If Martin Luther King were alive today what do you think he would say about our contemporary world’s social tensions? Would he experience his “I have a dream” vision as unfulfilled — and perhaps unfulfillable?
Instead of his dream, many people are experiencing a nightmare.
What would he say about our nation’s increasingly ubiquitous violence? How does racial equality as envisioned, and hoped for, in his day now appear?
Leon J. Hoffman, Lake View
Sue the banks
On Wednesday, Fran Spielman wrote in “Mayor Rahm Emanuel blinks — again — on city borrowing,” that “[Mayor Rahm] Emanuel has repeatedly reversed field after his political instincts betrayed him.” We can only hope he will also flip-flop away from his dogged refusal to sue banks for selling toxic interest rate swaps to Chicago.

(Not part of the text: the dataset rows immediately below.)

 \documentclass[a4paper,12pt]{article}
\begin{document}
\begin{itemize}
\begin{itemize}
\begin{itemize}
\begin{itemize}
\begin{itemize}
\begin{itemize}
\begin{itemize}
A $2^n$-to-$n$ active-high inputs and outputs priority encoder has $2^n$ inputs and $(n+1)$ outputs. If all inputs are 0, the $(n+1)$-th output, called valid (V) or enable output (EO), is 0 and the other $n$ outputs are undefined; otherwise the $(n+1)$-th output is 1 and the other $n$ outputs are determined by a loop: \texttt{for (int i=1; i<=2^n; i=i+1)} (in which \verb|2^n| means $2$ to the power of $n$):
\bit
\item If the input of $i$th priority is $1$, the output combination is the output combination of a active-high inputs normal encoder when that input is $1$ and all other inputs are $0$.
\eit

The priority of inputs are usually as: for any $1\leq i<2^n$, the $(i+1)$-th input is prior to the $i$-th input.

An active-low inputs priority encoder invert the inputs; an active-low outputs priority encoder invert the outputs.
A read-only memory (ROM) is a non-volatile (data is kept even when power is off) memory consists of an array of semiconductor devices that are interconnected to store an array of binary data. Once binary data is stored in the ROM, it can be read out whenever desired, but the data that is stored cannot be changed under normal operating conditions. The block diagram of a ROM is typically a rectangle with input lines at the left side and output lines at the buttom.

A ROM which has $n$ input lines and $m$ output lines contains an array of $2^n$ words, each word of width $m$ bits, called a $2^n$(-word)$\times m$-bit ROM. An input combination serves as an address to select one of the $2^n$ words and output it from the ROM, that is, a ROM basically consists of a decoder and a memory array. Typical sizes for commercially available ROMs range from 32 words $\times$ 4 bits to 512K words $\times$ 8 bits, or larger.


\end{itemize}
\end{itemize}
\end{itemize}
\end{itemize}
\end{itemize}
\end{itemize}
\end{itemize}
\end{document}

Instead of fighting the banks, the mayor tried unsuccessfully to get City Council authorization to voluntarily pay Barclays and UBS $100 million to get out of the swaps. By voluntarily paying these penalties, Chicago would have to give banks the next 15 years’ worth of payments right now.
Emanuel should sue the banks to end these and the city’s other swaps without penalties and recover taxpayer losses. Cities like Philadelphia and Houston have sued banks for illegally manipulating the same interest rates that many of Chicago’s swaps were linked to. Others have filed claims against banks for misrepresenting risks.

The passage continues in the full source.